> [TRY IT] Every line from the start of the records through the line with "# MsoPresetTextEffectShape Enumeration" is to be written out exactly; pictures are not.

(Stored data)

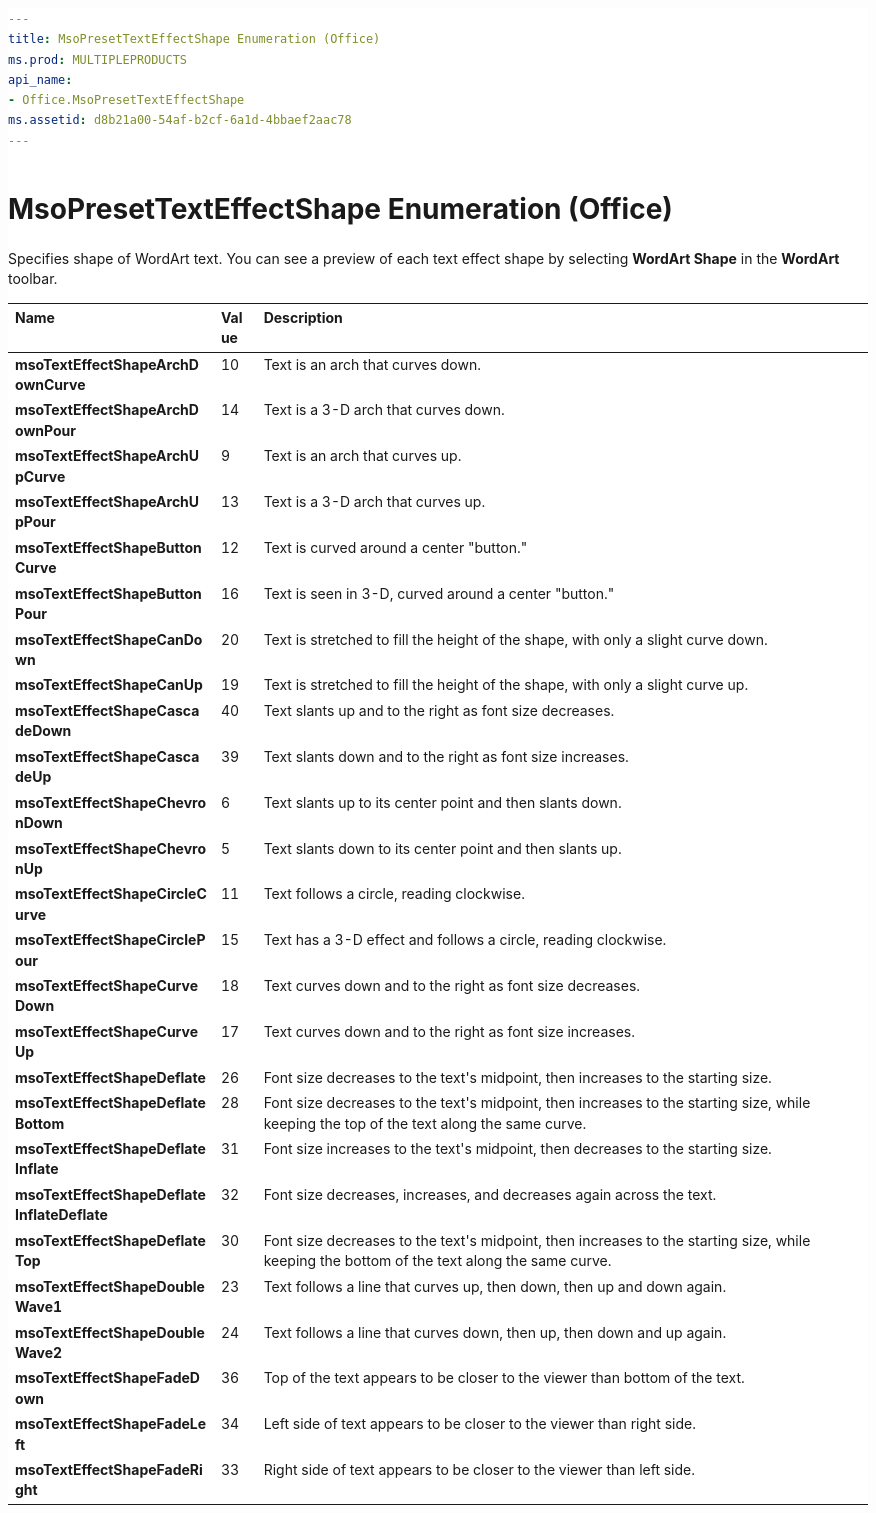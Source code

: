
 ```yaml
---
title: MsoPresetTextEffectShape Enumeration (Office)
ms.prod: MULTIPLEPRODUCTS
api_name:
- Office.MsoPresetTextEffectShape
ms.assetid: d8b21a00-54af-b2cf-6a1d-4bbaef2aac78
---
```



# MsoPresetTextEffectShape Enumeration (Office)

Specifies shape of WordArt text. You can see a preview of each text effect shape by selecting  **WordArt Shape** in the **WordArt** toolbar.



|**Name**|**Value**|**Description**|
|:-----|:-----|:-----|
|**msoTextEffectShapeArchDownCurve**|10|Text is an arch that curves down.|
|**msoTextEffectShapeArchDownPour**|14|Text is a 3-D arch that curves down.|
|**msoTextEffectShapeArchUpCurve**|9|Text is an arch that curves up.|
|**msoTextEffectShapeArchUpPour**|13|Text is a 3-D arch that curves up.|
|**msoTextEffectShapeButtonCurve**|12|Text is curved around a center "button."|
|**msoTextEffectShapeButtonPour**|16|Text is seen in 3-D, curved around a center "button."|
|**msoTextEffectShapeCanDown**|20|Text is stretched to fill the height of the shape, with only a slight curve down.|
|**msoTextEffectShapeCanUp**|19|Text is stretched to fill the height of the shape, with only a slight curve up.|
|**msoTextEffectShapeCascadeDown**|40|Text slants up and to the right as font size decreases.|
|**msoTextEffectShapeCascadeUp**|39|Text slants down and to the right as font size increases.|
|**msoTextEffectShapeChevronDown**|6|Text slants up to its center point and then slants down.|
|**msoTextEffectShapeChevronUp**|5|Text slants down to its center point and then slants up.|
|**msoTextEffectShapeCircleCurve**|11|Text follows a circle, reading clockwise.|
|**msoTextEffectShapeCirclePour**|15|Text has a 3-D effect and follows a circle, reading clockwise.|
|**msoTextEffectShapeCurveDown**|18|Text curves down and to the right as font size decreases.|
|**msoTextEffectShapeCurveUp**|17|Text curves down and to the right as font size increases.|
|**msoTextEffectShapeDeflate**|26|Font size decreases to the text's midpoint, then increases to the starting size.|
|**msoTextEffectShapeDeflateBottom**|28|Font size decreases to the text's midpoint, then increases to the starting size, while keeping the top of the text along the same curve.|
|**msoTextEffectShapeDeflateInflate**|31|Font size increases to the text's midpoint, then decreases to the starting size.|
|**msoTextEffectShapeDeflateInflateDeflate**|32|Font size decreases, increases, and decreases again across the text.|
|**msoTextEffectShapeDeflateTop**|30|Font size decreases to the text's midpoint, then increases to the starting size, while keeping the bottom of the text along the same curve.|
|**msoTextEffectShapeDoubleWave1**|23|Text follows a line that curves up, then down, then up and down again.|
|**msoTextEffectShapeDoubleWave2**|24|Text follows a line that curves down, then up, then down and up again.|
|**msoTextEffectShapeFadeDown**|36|Top of the text appears to be closer to the viewer than bottom of the text.|
|**msoTextEffectShapeFadeLeft**|34|Left side of text appears to be closer to the viewer than right side.|
|**msoTextEffectShapeFadeRight**|33|Right side of text appears to be closer to the viewer than left side.|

> [SOLUTION]
Source code

:
 ```yaml
---
title: MsoPresetTextEffectShape Enumeration (Office)
ms.prod: MULTIPLEPRODUCTS
api_name:
- Office.MsoPresetTextEffectShape
ms.assetid: d8b21a00-54af-b2cf-6a1d-4bbaef2aac78
---
```



# MsoPresetTextEffectShape Enumeration (Office)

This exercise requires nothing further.